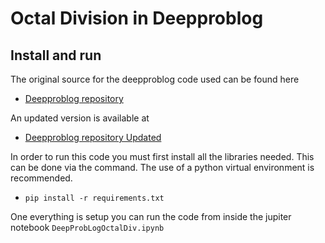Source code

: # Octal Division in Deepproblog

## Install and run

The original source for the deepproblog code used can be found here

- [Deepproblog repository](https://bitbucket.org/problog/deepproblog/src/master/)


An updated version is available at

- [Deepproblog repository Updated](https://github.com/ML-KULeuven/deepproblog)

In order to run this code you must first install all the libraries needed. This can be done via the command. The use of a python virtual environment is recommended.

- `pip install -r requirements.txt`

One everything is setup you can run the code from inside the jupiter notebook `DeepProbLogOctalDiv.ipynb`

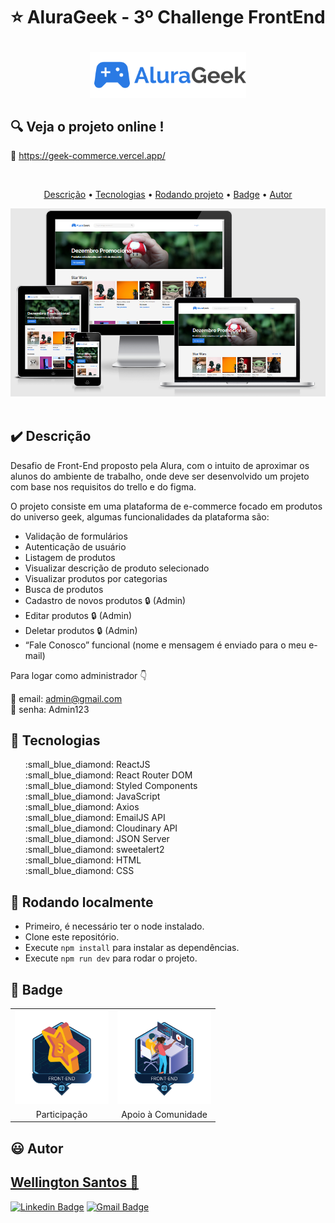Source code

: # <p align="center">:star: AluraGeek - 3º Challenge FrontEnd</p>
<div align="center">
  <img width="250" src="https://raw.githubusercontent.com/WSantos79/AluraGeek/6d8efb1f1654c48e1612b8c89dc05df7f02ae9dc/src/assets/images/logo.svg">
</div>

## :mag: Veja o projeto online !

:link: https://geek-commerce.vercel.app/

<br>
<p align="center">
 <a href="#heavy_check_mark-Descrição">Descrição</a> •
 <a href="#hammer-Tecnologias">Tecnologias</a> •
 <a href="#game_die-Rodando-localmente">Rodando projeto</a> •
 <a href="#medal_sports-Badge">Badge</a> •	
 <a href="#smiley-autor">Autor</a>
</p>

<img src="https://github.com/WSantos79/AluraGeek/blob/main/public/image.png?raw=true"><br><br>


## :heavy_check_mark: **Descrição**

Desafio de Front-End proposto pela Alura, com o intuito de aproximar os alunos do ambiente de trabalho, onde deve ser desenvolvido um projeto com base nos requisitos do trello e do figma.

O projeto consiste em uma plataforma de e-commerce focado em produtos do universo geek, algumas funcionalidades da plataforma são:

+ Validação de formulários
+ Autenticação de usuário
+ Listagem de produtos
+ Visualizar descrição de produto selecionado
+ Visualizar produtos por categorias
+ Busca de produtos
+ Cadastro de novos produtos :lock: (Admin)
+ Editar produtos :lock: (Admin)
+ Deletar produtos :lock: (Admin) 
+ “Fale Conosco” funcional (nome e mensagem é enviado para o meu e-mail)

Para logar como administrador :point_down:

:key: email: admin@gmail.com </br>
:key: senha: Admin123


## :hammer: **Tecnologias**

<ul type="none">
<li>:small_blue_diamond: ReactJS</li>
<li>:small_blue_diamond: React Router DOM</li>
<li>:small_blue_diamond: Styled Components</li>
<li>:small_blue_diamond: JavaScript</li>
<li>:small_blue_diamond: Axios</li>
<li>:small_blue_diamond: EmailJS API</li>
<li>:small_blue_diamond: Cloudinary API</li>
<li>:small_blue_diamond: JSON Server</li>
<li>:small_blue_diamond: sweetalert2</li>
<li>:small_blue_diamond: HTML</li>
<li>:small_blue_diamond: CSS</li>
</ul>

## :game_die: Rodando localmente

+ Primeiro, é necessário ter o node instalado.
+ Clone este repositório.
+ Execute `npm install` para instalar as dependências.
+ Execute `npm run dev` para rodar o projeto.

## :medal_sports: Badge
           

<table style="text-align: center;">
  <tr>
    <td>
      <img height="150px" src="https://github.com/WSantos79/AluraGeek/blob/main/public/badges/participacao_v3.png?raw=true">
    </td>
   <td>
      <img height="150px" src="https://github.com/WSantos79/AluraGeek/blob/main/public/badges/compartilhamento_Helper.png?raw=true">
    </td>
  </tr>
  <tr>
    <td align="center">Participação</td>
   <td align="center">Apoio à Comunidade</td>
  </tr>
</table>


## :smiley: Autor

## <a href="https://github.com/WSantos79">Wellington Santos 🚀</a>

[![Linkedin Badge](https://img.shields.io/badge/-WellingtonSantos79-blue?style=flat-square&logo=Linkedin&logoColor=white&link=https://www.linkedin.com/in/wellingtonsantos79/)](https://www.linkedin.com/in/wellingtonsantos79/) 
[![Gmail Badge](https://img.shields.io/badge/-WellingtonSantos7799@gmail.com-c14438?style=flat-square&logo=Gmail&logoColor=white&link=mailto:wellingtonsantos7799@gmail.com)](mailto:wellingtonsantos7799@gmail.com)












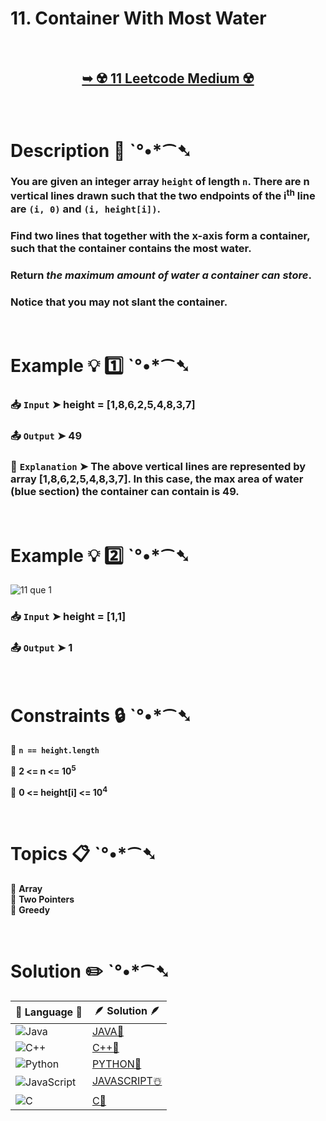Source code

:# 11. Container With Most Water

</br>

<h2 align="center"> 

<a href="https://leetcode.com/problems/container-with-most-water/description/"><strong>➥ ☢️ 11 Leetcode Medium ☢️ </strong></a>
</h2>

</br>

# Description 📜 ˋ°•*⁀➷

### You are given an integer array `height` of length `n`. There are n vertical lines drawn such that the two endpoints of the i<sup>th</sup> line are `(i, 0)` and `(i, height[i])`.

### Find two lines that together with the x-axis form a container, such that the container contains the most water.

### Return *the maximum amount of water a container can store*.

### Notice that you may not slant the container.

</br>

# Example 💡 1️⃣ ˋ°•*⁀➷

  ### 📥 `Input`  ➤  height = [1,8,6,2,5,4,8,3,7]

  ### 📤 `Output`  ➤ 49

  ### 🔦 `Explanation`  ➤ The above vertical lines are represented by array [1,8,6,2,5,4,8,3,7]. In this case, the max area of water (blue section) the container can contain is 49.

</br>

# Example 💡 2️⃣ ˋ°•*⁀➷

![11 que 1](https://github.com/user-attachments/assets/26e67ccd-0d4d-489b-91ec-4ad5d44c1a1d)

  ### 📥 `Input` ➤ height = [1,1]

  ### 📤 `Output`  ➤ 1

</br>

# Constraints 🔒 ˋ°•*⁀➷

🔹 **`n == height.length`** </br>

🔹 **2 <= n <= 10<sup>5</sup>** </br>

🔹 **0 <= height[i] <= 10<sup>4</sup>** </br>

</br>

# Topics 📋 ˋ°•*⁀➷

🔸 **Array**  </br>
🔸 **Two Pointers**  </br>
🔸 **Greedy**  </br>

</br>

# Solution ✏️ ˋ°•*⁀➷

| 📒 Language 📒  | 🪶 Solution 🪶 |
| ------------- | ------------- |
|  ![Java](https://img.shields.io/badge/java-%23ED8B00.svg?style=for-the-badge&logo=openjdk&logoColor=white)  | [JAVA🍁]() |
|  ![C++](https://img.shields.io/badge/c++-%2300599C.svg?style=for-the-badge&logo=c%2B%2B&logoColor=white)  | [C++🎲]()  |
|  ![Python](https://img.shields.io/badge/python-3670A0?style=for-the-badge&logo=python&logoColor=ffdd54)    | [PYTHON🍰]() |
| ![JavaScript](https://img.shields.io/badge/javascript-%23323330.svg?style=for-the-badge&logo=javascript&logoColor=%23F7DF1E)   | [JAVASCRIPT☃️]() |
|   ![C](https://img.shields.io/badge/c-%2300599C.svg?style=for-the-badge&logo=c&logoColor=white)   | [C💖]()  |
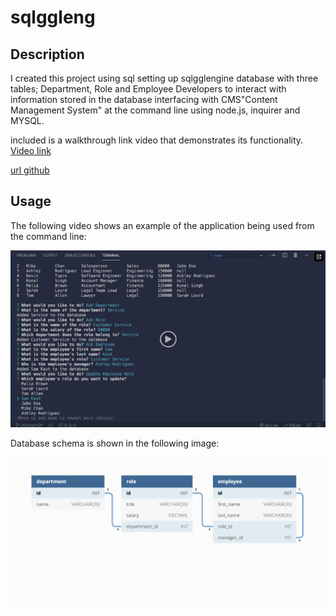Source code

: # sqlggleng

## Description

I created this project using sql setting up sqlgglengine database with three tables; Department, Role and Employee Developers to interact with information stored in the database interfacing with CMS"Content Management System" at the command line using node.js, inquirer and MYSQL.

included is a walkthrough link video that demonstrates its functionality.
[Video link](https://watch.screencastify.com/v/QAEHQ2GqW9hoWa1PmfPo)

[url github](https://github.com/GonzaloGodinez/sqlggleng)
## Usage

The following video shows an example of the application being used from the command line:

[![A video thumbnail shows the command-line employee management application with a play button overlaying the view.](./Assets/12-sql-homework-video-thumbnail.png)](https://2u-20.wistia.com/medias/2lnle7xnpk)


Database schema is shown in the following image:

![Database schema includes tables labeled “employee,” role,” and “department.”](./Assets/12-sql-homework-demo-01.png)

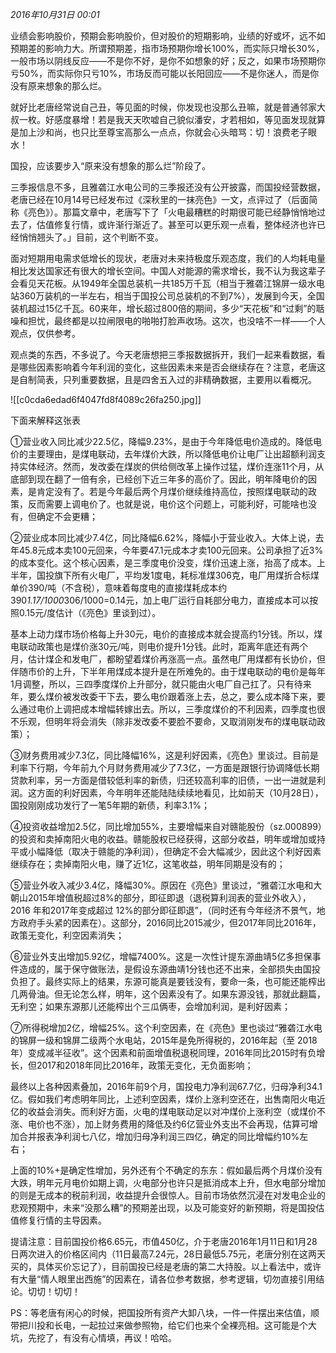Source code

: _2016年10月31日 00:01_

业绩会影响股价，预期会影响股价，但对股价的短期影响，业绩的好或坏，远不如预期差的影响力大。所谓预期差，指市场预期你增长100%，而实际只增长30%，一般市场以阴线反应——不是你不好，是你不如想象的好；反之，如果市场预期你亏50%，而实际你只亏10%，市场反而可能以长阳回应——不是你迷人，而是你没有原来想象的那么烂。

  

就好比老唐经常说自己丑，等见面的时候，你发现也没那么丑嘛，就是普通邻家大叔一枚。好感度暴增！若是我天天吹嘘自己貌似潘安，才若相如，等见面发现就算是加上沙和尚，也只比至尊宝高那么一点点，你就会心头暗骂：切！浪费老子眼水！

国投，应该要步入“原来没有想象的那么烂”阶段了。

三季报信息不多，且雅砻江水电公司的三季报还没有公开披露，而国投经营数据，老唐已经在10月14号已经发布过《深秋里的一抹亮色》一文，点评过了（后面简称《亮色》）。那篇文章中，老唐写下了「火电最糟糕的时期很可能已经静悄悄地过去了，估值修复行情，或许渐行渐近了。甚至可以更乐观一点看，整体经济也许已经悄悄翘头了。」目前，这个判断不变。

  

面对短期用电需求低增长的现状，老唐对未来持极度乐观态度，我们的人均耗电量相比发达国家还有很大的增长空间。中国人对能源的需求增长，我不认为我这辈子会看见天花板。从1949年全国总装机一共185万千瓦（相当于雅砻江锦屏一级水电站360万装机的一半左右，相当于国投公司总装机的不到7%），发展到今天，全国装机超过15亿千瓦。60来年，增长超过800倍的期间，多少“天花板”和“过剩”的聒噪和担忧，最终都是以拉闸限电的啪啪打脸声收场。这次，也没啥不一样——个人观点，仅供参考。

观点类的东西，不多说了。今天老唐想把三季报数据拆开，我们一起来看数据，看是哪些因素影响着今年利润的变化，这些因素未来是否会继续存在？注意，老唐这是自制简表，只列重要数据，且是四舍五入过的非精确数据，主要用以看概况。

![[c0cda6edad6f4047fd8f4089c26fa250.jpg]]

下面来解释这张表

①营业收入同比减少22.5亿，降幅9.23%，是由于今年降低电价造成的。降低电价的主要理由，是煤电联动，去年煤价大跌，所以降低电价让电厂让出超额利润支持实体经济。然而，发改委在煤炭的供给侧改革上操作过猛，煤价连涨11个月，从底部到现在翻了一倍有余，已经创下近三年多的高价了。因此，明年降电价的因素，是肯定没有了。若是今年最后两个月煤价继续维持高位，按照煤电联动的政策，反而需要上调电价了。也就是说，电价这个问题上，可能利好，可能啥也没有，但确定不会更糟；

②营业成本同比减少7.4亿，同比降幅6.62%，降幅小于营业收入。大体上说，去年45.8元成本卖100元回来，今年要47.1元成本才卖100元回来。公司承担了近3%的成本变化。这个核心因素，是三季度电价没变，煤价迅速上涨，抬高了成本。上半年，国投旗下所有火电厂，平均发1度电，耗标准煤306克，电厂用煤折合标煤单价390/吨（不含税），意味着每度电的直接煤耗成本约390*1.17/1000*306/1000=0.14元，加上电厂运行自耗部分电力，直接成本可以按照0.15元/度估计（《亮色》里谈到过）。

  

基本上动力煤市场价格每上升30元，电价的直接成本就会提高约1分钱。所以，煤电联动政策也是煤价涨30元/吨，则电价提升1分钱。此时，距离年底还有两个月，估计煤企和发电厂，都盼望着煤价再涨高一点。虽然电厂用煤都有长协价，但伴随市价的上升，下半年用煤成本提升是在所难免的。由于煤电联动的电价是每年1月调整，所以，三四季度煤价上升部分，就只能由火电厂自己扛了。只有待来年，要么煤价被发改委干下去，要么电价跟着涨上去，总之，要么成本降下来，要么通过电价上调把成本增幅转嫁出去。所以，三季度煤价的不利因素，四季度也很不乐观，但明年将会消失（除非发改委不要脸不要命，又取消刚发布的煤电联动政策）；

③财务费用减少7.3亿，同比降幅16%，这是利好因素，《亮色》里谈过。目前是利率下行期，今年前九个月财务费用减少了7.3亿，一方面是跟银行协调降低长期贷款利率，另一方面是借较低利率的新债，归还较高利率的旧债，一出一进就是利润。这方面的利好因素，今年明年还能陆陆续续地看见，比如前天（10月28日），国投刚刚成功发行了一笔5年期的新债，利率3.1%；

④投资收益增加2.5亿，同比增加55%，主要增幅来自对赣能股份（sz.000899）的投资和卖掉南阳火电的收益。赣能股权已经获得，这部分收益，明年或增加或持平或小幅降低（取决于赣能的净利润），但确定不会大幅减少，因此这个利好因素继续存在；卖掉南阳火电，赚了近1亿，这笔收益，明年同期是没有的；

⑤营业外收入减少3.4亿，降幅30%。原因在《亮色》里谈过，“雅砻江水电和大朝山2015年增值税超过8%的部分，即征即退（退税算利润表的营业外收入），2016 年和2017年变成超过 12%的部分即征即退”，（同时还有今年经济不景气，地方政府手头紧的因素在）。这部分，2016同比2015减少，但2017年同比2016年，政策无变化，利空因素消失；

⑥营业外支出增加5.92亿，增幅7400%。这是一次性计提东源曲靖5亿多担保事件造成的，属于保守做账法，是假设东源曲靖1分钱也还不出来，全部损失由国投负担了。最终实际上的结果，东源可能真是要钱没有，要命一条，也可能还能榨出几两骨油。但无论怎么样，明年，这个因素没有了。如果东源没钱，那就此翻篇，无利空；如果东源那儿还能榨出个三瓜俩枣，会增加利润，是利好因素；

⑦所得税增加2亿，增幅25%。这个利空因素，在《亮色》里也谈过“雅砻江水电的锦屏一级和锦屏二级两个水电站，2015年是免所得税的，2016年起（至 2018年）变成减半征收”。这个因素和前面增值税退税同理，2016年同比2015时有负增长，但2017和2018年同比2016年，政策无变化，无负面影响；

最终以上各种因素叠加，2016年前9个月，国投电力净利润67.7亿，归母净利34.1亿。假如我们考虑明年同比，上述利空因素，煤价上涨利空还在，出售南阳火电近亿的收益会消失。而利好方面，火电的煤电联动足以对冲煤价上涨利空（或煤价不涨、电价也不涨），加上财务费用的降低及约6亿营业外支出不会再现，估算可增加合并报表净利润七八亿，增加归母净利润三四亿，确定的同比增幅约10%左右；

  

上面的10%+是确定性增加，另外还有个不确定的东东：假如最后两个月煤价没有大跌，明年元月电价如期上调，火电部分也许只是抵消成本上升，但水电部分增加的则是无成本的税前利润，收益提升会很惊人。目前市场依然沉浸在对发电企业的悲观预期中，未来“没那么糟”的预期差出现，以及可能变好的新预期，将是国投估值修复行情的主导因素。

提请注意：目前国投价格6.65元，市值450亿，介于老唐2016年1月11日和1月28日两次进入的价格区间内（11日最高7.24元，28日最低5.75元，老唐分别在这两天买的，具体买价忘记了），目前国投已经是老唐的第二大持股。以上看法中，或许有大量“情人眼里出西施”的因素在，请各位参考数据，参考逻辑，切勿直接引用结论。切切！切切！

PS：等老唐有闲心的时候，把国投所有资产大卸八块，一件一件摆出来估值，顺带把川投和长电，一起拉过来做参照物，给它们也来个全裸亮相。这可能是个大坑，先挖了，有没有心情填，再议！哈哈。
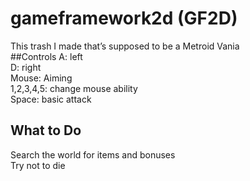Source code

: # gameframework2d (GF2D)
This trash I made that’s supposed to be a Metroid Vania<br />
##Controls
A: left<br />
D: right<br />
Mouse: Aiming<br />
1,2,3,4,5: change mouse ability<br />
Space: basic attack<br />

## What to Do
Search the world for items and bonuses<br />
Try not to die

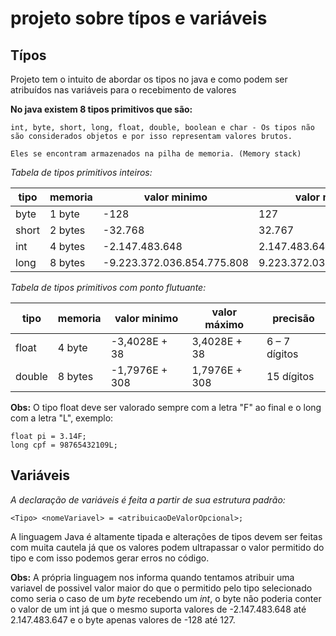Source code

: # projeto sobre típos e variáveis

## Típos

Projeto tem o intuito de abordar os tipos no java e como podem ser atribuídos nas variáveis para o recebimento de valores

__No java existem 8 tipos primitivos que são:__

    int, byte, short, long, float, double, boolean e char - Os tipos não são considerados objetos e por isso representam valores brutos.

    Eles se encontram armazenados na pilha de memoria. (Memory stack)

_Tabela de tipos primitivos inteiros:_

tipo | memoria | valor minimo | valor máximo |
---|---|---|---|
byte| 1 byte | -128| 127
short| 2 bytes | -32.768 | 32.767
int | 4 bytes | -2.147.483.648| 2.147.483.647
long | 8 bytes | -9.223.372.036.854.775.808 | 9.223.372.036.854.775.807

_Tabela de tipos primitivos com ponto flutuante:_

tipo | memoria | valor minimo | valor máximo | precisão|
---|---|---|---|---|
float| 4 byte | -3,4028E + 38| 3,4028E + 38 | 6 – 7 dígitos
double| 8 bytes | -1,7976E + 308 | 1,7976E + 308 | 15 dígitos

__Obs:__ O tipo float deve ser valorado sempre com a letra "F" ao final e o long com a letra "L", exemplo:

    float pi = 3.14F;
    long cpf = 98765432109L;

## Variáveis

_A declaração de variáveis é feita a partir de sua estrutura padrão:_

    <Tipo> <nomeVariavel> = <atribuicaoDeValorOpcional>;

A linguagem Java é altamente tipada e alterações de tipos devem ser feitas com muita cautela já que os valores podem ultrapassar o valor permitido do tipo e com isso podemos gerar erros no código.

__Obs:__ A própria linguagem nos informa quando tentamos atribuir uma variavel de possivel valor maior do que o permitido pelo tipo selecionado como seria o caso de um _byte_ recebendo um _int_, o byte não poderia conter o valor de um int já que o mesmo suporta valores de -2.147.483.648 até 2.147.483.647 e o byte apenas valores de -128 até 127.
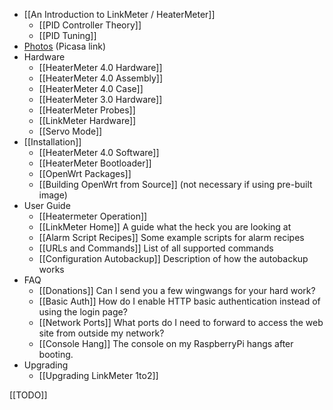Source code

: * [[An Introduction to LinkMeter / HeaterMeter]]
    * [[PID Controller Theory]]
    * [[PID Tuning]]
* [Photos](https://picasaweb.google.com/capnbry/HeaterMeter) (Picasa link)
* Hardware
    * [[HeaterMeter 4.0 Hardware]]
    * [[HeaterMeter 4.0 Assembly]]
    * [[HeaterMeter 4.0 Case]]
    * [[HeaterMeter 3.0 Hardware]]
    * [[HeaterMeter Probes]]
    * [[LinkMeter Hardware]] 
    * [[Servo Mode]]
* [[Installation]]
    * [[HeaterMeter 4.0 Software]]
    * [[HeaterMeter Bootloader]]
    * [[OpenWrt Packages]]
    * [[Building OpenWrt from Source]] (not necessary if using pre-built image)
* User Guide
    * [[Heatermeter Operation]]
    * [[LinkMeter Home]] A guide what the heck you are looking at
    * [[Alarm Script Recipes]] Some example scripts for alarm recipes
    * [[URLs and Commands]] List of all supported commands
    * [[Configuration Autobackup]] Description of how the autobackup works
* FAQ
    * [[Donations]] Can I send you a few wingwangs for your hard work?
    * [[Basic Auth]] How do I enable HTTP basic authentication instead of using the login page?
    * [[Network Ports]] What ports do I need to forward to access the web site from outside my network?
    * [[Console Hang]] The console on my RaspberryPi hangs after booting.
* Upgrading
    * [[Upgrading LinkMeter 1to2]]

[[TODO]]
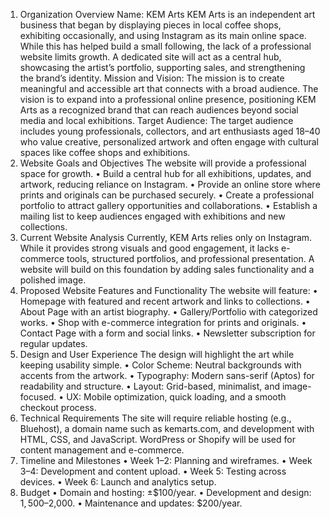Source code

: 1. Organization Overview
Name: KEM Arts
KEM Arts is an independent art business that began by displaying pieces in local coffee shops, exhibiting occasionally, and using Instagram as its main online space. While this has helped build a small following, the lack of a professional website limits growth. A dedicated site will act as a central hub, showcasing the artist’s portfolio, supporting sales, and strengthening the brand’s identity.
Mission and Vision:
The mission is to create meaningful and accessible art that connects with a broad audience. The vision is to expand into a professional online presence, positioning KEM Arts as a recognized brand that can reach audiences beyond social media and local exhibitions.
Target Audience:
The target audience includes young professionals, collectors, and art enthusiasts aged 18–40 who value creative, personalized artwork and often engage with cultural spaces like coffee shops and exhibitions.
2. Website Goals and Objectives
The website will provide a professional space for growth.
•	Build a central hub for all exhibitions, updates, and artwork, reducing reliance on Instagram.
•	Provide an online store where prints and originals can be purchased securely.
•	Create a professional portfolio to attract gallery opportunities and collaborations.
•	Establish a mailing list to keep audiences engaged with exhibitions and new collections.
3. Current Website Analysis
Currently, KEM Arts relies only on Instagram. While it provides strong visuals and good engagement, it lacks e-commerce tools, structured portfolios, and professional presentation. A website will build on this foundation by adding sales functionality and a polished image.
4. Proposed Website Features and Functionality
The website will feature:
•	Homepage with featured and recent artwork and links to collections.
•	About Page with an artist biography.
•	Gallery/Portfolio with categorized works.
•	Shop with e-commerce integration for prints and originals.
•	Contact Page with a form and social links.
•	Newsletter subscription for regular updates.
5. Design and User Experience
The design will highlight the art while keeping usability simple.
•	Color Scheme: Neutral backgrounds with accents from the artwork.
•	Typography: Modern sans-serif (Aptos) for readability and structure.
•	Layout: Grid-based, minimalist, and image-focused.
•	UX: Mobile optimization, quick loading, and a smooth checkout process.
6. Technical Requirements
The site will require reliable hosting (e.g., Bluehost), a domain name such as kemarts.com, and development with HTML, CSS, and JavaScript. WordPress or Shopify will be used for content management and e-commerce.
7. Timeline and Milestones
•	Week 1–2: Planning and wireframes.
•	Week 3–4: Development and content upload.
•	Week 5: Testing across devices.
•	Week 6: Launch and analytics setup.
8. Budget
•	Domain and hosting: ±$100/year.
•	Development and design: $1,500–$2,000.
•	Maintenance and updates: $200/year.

Problem => Of the lines above, extract only those from the line with "④投资收益增加2.5亿，同比" to the line with "最终以上各种因素叠加，201", both included, exactly as written.

Answer section =>
④投资收益增加2.5亿，同比增加55%，主要增幅来自对赣能股份（sz.000899）的投资和卖掉南阳火电的收益。赣能股权已经获得，这部分收益，明年或增加或持平或小幅降低（取决于赣能的净利润），但确定不会大幅减少，因此这个利好因素继续存在；卖掉南阳火电，赚了近1亿，这笔收益，明年同期是没有的；

⑤营业外收入减少3.4亿，降幅30%。原因在《亮色》里谈过，“雅砻江水电和大朝山2015年增值税超过8%的部分，即征即退（退税算利润表的营业外收入），2016 年和2017年变成超过 12%的部分即征即退”，（同时还有今年经济不景气，地方政府手头紧的因素在）。这部分，2016同比2015减少，但2017年同比2016年，政策无变化，利空因素消失；

⑥营业外支出增加5.92亿，增幅7400%。这是一次性计提东源曲靖5亿多担保事件造成的，属于保守做账法，是假设东源曲靖1分钱也还不出来，全部损失由国投负担了。最终实际上的结果，东源可能真是要钱没有，要命一条，也可能还能榨出几两骨油。但无论怎么样，明年，这个因素没有了。如果东源没钱，那就此翻篇，无利空；如果东源那儿还能榨出个三瓜俩枣，会增加利润，是利好因素；

⑦所得税增加2亿，增幅25%。这个利空因素，在《亮色》里也谈过“雅砻江水电的锦屏一级和锦屏二级两个水电站，2015年是免所得税的，2016年起（至 2018年）变成减半征收”。这个因素和前面增值税退税同理，2016年同比2015时有负增长，但2017和2018年同比2016年，政策无变化，无负面影响；

最终以上各种因素叠加，2016年前9个月，国投电力净利润67.7亿，归母净利34.1亿。假如我们考虑明年同比，上述利空因素，煤价上涨利空还在，出售南阳火电近亿的收益会消失。而利好方面，火电的煤电联动足以对冲煤价上涨利空（或煤价不涨、电价也不涨），加上财务费用的降低及约6亿营业外支出不会再现，估算可增加合并报表净利润七八亿，增加归母净利润三四亿，确定的同比增幅约10%左右；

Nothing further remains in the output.